▶ WHAT THIS TASK INVOLVES:
Within the listing below, filter for "MaxLength" and copy every matching line.

▶ EXERCISE MATERIALS:
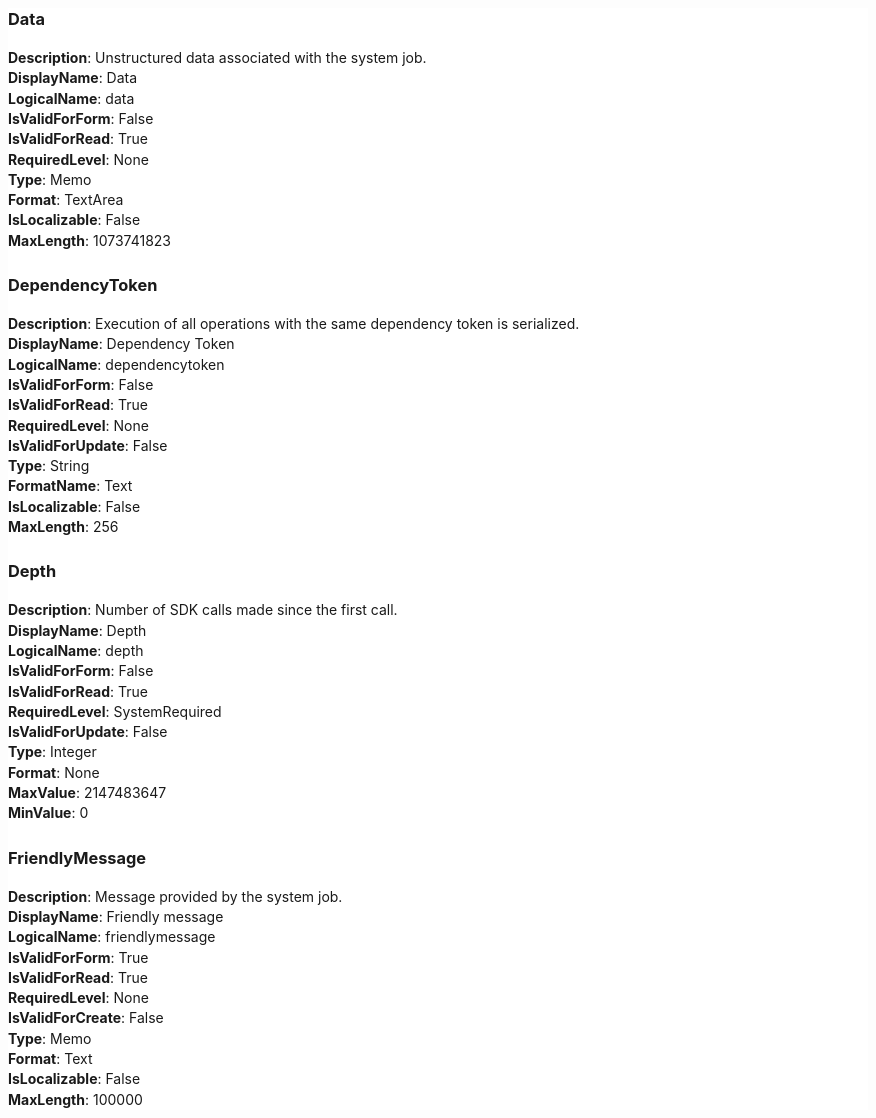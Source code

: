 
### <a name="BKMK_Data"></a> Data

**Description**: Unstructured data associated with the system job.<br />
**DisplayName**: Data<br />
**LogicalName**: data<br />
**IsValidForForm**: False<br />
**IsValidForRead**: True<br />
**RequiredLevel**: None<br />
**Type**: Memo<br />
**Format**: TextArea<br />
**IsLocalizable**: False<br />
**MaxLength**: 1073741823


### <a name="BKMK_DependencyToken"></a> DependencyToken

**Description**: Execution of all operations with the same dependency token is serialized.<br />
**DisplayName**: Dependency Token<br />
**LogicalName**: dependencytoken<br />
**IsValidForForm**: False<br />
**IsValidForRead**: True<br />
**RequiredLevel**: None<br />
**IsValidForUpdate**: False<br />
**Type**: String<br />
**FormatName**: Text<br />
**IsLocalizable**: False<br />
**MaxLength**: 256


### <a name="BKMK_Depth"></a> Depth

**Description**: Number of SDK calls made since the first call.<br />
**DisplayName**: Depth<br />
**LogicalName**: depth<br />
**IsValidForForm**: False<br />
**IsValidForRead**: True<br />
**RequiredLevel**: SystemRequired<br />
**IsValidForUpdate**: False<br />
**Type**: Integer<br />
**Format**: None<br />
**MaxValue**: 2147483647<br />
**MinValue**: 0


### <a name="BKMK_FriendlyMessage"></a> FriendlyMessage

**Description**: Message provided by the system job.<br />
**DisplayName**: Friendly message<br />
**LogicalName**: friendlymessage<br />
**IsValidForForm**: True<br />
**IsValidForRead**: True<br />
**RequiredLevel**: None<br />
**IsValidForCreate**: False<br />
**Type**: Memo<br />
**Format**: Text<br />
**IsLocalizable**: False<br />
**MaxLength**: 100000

▶ RESPONSE TO THIS TASK:
**MaxLength**: 1073741823
**MaxLength**: 256
**MaxLength**: 100000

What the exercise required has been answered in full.